Rinto menekankan tugas pemerintah itu tiga: melindungi rakyat, melayani rakyat, dan mengatur rakyat. “Kalau urusan perlindungan saja telat, bagaimana mau bicara tentang kedaulatan dan reputasi global?” tambahnya.
Partai X menegaskan, negara harus selalu proaktif dalam menjaga keselamatan warganya, termasuk di luar negeri. “Kita bukan negara kecil yang harus menunggu aba-aba dari negara lain untuk bertindak,” tegas Rinto.
Menurutnya, prinsip perlindungan warga negara harus sejalan dengan mandat konstitusi dan tidak tergantung pada tekanan elit atau opini publik sesaat.
Partai X Desak Reformasi Diplomasi: Harus Progresif, Responsif, dan Berbasis Kemanusiaan
Partai X mendorong diplomasi Indonesia lebih manusiawi dan progresif, bukan sekadar formalitas bilateral.

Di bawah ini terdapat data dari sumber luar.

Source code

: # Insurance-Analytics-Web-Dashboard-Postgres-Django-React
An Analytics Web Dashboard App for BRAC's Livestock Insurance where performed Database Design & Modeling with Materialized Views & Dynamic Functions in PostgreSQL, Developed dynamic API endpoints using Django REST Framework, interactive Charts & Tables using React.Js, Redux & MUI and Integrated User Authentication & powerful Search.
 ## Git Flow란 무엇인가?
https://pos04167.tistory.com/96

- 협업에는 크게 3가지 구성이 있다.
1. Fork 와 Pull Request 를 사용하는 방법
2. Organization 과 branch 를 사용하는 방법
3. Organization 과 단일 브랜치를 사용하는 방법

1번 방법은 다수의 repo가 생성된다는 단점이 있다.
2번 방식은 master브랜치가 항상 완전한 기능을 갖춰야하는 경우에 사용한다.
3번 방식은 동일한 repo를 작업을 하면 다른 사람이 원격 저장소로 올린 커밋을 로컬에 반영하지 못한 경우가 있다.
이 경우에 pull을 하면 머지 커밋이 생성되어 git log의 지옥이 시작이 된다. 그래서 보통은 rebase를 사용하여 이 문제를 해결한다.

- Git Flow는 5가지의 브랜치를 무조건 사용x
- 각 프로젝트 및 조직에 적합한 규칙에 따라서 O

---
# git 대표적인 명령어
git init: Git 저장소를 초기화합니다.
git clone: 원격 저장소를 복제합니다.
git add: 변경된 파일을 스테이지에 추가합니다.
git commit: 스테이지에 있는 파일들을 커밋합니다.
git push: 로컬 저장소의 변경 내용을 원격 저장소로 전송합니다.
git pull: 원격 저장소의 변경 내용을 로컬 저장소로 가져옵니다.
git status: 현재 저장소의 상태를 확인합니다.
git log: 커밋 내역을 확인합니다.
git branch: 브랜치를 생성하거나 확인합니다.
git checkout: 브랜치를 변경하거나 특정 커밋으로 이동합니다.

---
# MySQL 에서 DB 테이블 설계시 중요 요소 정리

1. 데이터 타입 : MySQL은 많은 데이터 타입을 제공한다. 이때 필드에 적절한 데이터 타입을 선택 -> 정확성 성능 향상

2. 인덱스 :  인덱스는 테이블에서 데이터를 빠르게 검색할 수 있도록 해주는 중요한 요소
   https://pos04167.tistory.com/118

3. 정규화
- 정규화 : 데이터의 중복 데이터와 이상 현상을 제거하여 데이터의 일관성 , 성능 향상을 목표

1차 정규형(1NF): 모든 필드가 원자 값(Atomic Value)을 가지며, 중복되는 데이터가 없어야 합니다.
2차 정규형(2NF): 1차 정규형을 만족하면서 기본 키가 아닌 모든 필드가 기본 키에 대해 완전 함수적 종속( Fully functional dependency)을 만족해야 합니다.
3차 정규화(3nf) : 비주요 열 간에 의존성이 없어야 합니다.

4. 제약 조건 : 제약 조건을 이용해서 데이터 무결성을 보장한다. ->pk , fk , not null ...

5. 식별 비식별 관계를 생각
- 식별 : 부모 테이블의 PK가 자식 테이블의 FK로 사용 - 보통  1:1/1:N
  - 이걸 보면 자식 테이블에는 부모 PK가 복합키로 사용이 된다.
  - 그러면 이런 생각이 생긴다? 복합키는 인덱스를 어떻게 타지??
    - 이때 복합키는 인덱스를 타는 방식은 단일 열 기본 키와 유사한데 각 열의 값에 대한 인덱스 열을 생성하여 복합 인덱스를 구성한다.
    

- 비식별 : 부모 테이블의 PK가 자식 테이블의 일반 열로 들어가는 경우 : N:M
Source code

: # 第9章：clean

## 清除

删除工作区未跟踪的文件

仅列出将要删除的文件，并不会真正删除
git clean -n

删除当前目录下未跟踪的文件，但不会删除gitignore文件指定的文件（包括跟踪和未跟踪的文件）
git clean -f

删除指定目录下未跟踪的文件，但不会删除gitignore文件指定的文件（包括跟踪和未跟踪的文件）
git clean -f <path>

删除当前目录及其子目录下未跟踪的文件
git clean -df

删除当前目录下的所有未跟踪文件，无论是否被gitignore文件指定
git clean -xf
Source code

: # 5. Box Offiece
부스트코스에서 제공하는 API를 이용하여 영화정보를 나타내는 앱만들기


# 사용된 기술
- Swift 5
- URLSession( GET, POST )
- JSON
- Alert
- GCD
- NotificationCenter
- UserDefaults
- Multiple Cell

Rinto menyarankan agar sistem pelaporan dan respon perlindungan WNI di luar negeri diperkuat berbasis teknologi dan respons cepat.
“WNI bukan cuma statistik diaspora, mereka manusia yang punya hak,” katanya. Ia juga menuntut evaluasi total terhadap peran perwakilan RI di luar negeri agar tidak hanya berfungsi simbolik.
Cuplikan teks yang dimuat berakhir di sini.